Ja nie zaprzeczam, że są ludzie, którzy poszli i zagłosowali na PO a teraz są nieco zawiedzeni, że zła obsługa, ale co ma do tego prezydent lub rzecznik praw obywatelskich? Należy spytać czy oni, jak sugeruje Mistewicz, rzeczywiście reklamują już towar „cudy Tuska”? Sondaże jak na razie na to nie wskazują, a i na blogach ich (lemingów) nastroje nie dają podstaw do takiej oceny. Do tej pory (jakaś połowa wywiadu) można się czepiać, to się czepiam, ale tu nastąpiło coś przez co musiałem zatrzymać samochód. Bo te zdania są również o Nas:
EM: Oni są jednocześnie i prawicowi, i lewicowi, i patriotyczni, i kosmopolityczni. Przyciąga ich Janusz Palikot, a nie wiedzą, kto jest marszałkiem Sejmu, bo taka wiedza do niczego im nie jest potrzebna. Nie łączą ich ideologie, łączy ich postępowanie reklamacyjne wobec świata zewnętrznego.
MK: Czyli frustracja, która rzadko kiedy się przeradza w coś konstruktywnego.
EM: Z jednym wyjątkiem – tego, w jaki sposób ludzie mogą się organizować z dala od instytucji kontrolnych. Mówię o tym, co się dzieje w tej chwili w Internecie, na Niepokornych, Tekstowisku, Salon24, na wszystkich portalach społecznościowych…
Pomijając bałaganiarstwo słowne, bo chyba Mistewicz rozróżnia znaczenie słów niepokorne od niepoprawne i nie mówię tu o portalach (pierwszy niepokorni.pl – randkowy, drugi niepoprawni.pl – prawicowy), popełnił tu nadużycie. Pomieszał pojęcia, wyrzucił politykę a Nas uznał za durni. Czy bowiem piszący na tych portalach ludzie nie mają przekonań, czy mają jachty i nie mają poglądów? Nie wiedzą kim jest kot z pali?
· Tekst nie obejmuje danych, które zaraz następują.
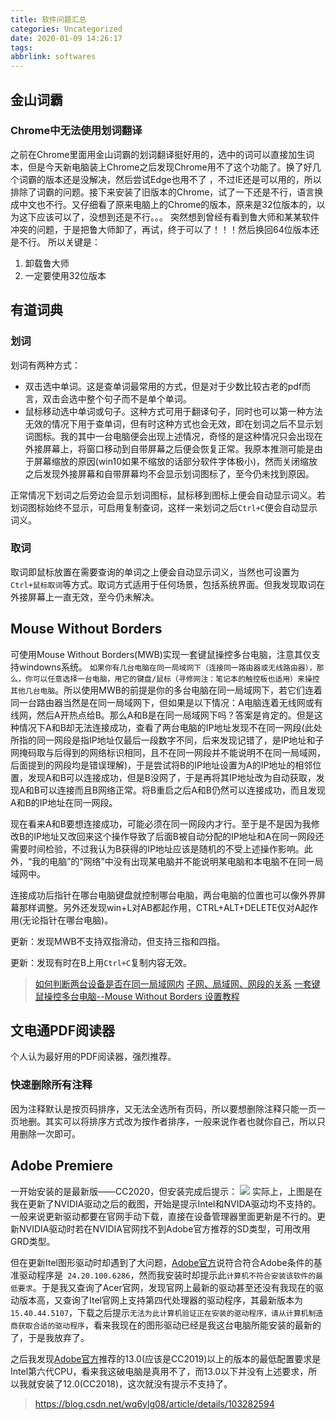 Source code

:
 ```yaml
---
title: 软件问题汇总
categories: Uncategorized
date: 2020-01-09 14:26:17
tags:
abbrlink: softwares
---
```


## 金山词霸
### Chrome中无法使用划词翻译
之前在Chrome里面用金山词霸的划词翻译挺好用的，选中的词可以直接加生词本，但是今天新电脑装上Chrome之后发现Chrome用不了这个功能了。换了好几个词霸的版本还是没解决，然后尝试Edge也用不了 ，不过IE还是可以用的，所以排除了词霸的问题。接下来安装了旧版本的Chrome，试了一下还是不行，语言换成中文也不行。又仔细看了原来电脑上的Chrome的版本，原来是32位版本的，以为这下应该可以了，没想到还是不行。。。 突然想到曾经有看到鲁大师和某某软件冲突的问题，于是把鲁大师卸了，再试，终于可以了！！！然后换回64位版本还是不行。 所以关键是： 

1. 卸载鲁大师 
2. 一定要使用32位版本

## 有道词典
### 划词
划词有两种方式：
* 双击选中单词。这是查单词最常用的方式，但是对于少数比较古老的pdf而言，双击会选中整个句子而不是单个单词。
* 鼠标移动选中单词或句子。这种方式可用于翻译句子，同时也可以第一种方法无效的情况下用于查单词，但有时这种方式也会无效，即在划词之后不显示划词图标。我的其中一台电脑便会出现上述情况，奇怪的是这种情况只会出现在外接屏幕上，将窗口移动到自带屏幕之后便会恢复正常。我原本推测可能是由于屏幕缩放的原因(win10如果不缩放的话部分软件字体极小)，然而关闭缩放之后发现外接屏幕和自带屏幕均不会显示划词图标了，至今仍未找到原因。

正常情况下划词之后旁边会显示划词图标，鼠标移到图标上便会自动显示词义。若划词图标始终不显示，可启用复制查词，这样一来划词之后`Ctrl+C`便会自动显示词义。

### 取词
取词即鼠标放置在需要查询的单词之上便会自动显示词义，当然也可设置为`Ctrl+鼠标取词`等方式。取词方式适用于任何场景，包括系统界面。但我发现取词在外接屏幕上一直无效，至今仍未解决。

## Mouse Without Borders
可使用Mouse Without Borders(MWB)实现一套键鼠操控多台电脑，注意其仅支持windowns系统。
`如果你有几台电脑在同一局域网下（连接同一路由器或无线路由器），那么，你可以任意选择一台电脑，用它的键盘/鼠标（寻修网注：笔记本的触控板也适用）来操控其他几台电脑`。所以使用MWB的前提是你的多台电脑在同一局域网下，若它们连着同一台路由器当然是在同一局域网下，但如果是以下情况：A电脑连着无线网或有线网，然后A开热点给B。那么A和B是在同一局域网下吗？答案是肯定的。但是这种情况下A和B却无法连接成功，查看了两台电脑的IP地址发现不在同一网段(此处所指的同一网段是指IP地址仅最后一段数字不同，后来发现记错了，是IP地址和子网掩码取与后得到的网络标识相同，且不在同一网段并不能说明不在同一局域网，后面提到的网段均是错误理解)，于是尝试将B的IP地址设置为A的IP地址的相邻位置，发现A和B可以连接成功，但是B没网了，于是再将其IP地址改为自动获取，发现A和B可以连接而且B网络正常。将B重启之后A和B仍然可以连接成功，而且发现A和B的IP地址在同一网段。

现在看来A和B要想连接成功，可能必须在同一网段内才行。至于是不是因为我修改B的IP地址又改回来这个操作导致了后面B被自动分配的IP地址和A在同一网段还需要时间检验，不过我认为B获得的IP地址应该是随机的不受上述操作影响。此外，“我的电脑”的“网络”中没有出现某电脑并不能说明某电脑和本电脑不在同一局域网中。

连接成功后指针在哪台电脑键盘就控制哪台电脑，两台电脑的位置也可以像外界屏幕那样调整。另外还发现win+L对AB都起作用，CTRL+ALT+DELETE仅对A起作用(无论指针在哪台电脑)。

更新：发现MWB不支持双指滑动，但支持三指和四指。

更新：发现有时在B上用`Ctrl+C`复制内容无效。

>[如何判断两台设备是否在同一局域网内](https://blog.csdn.net/guojunxiu/article/details/88778766)
>[子网、局域网、网段的关系](https://blog.csdn.net/jeffleo/article/details/54174835)
>[一套键鼠操控多台电脑--Mouse Without Borders 设置教程](https://blog.csdn.net/andylauren/article/details/64540500)

## 文电通PDF阅读器
个人认为最好用的PDF阅读器，强烈推荐。
### 快速删除所有注释
因为注释默认是按页码排序，又无法全选所有页码，所以要想删除注释只能一页一页地删。其实可以将排序方式改为按作者排序，一般来说作者也就你自己，所以只用删除一次即可。


## Adobe Premiere
一开始安装的是最新版——CC2020，但安装完成后提示：
![](https://jingwang.site/file/img/20200114103632.png)
实际上，上图是在我在更新了NVIDIA驱动之后的截图，开始是提示Intel和NVIDA驱动均不支持的。一般来说更新驱动都要在官网手动下载，直接在设备管理器里面更新是不行的。更新NVIDIA驱动时若在NVIDIA官网找不到Adobe官方推荐的SD类型，可用改用GRD类型。

但在更新Itel图形驱动时却遇到了大问题，[Adobe官方]()说符合符合Adobe条件的基准驱动程序是` 24.20.100.6286`，然而我安装时却提示此`计算机不符合安装该软件的最低要求`。于是我又查询了Acer官网，发现官网上最新的驱动甚至还没有我现在的驱动版本高，又查询了Itel官网上支持第四代处理器的驱动程序，其最新版本为`15.40.44.5107`，下载之后提示`无法为此计算机验证正在安装的驱动程序，请从计算机制造商获取合适的驱动程序`，看来我现在的图形驱动已经是我这台电脑所能安装的最新的了，于是我放弃了。

之后我发现[Adobe官方](https://helpx.adobe.com/cn/premiere-pro/system-requirements.html)推荐的13.0(应该是CC2019)以上的版本的最低配置要求是Intel第六代CPU，看来我这破电脑是真用不了，而13.0以下并没有上述要求，所以我就安装了12.0(CC2018)，这次就没有提示不支持了。

>https://blog.csdn.net/wq6ylg08/article/details/103282594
Może wśród nas zdarzają się takie wyjątki, ale opis tej grupy bardziej pasuje do niektórych komentatorów i to raczej z onetu. Właściciele trzech jachtów jeśli jesteście odezwijcie się, lubię pożeglować 😉
Czy nie jesteście Państwo oburzeni, że ktoś zmieszał Was z błotem? Dlaczego milczycie? Nikt nie usłyszał treści? Obudźcie się, nie macie poglądów! Płynęliście swoim jachtem, jechaliście mercem, a teraz dolar za prawie cztery złote i paliwo też coś koło, więc weszliście tu i piszecie reklamację do władzy! To jest właśnie obraz naszej społeczności namalowany przez Mistewicza.
Karnowski dalej szukał naszego lidera sugerując Sierakowskiego, no ja cię kręcę, tak zakręconego wywiadu nie słyszałem, na co mu pan Eryk zasugerował że:
Sieć jest gigantycznym liderem.
To zgodne jest z tym co Mistewicz myśli, więc mnie to nie zaskakuje. Jeśli nie mamy poglądów, to „kabel” nami rządzi. A dokąd nas prowadzi ten wydumany lider:
MK: Ale kto wystawi listę w wyborach do parlamentu?
A dlaczego to ma być lista do parlamentu? A dlaczego nie ma być to zablokowanie instytucji państwa w oczekiwaniu na to, aż instytucje państwa powiedzą: „słuchajcie, coś ważnego mówicie, w związku z tym zastanówmy się, jak z tego wyjść”.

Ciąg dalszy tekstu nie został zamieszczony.